DESCRIPTION OF THE TASK: Which lines run from the line with "MySQL会直接利用主键值在" through the line with "2. 然后再根据该记录的id值到聚簇索引中获取到完整的用户记录。" in the entries below? Print them exactly, both ends included, and nothing more.

==== MATERIAL FOR THIS EXERCISE ====

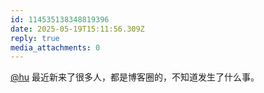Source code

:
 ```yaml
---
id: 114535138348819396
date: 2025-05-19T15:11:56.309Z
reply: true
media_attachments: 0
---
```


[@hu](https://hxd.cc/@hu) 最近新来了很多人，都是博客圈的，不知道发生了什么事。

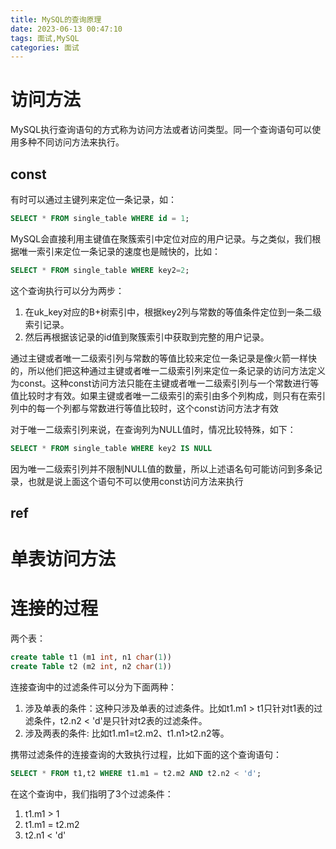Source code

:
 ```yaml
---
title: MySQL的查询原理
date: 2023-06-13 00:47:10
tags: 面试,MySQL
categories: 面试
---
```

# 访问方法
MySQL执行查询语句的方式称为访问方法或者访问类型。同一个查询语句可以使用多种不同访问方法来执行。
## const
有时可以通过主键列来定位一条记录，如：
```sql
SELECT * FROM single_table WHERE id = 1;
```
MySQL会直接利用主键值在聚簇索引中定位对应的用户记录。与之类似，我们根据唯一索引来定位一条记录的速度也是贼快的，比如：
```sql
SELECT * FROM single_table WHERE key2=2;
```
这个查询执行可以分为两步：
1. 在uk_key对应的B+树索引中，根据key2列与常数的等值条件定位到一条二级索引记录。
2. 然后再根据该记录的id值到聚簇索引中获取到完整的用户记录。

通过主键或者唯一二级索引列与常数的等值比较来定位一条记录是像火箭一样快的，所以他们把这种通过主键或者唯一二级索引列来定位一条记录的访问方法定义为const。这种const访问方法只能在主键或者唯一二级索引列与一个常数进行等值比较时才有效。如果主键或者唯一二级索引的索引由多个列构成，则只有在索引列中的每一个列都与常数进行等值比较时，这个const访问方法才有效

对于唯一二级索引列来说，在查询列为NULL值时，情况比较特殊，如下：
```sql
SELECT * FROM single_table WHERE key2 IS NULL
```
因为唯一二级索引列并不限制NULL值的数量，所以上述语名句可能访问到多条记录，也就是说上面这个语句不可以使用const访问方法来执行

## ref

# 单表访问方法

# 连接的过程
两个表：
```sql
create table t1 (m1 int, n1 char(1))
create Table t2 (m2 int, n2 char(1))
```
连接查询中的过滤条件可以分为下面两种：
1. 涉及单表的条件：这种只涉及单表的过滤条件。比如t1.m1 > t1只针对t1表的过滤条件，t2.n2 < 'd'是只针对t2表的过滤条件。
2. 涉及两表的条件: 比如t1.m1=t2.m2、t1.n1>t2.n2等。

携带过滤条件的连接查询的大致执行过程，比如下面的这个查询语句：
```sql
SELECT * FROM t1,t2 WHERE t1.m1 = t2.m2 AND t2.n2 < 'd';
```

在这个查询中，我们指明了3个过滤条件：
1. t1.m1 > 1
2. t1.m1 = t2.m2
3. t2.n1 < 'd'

====
==== MATERIAL FOR THIS EXERCISE ====

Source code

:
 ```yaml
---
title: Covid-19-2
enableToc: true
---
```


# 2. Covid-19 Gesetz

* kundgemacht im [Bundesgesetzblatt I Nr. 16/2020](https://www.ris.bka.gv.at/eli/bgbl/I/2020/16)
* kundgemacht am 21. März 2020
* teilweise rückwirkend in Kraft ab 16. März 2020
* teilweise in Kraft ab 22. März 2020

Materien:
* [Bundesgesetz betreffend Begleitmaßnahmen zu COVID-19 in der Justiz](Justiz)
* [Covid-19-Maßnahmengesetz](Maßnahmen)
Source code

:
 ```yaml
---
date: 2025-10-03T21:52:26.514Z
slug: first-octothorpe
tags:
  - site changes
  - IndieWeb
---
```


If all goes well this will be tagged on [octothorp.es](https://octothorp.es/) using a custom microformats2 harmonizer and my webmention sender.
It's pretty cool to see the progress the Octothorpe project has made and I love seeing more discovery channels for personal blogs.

====

OUTPUT FOR THIS EXERCISE:
MySQL会直接利用主键值在聚簇索引中定位对应的用户记录。与之类似，我们根据唯一索引来定位一条记录的速度也是贼快的，比如：
```sql
SELECT * FROM single_table WHERE key2=2;
```
这个查询执行可以分为两步：
1. 在uk_key对应的B+树索引中，根据key2列与常数的等值条件定位到一条二级索引记录。
2. 然后再根据该记录的id值到聚簇索引中获取到完整的用户记录。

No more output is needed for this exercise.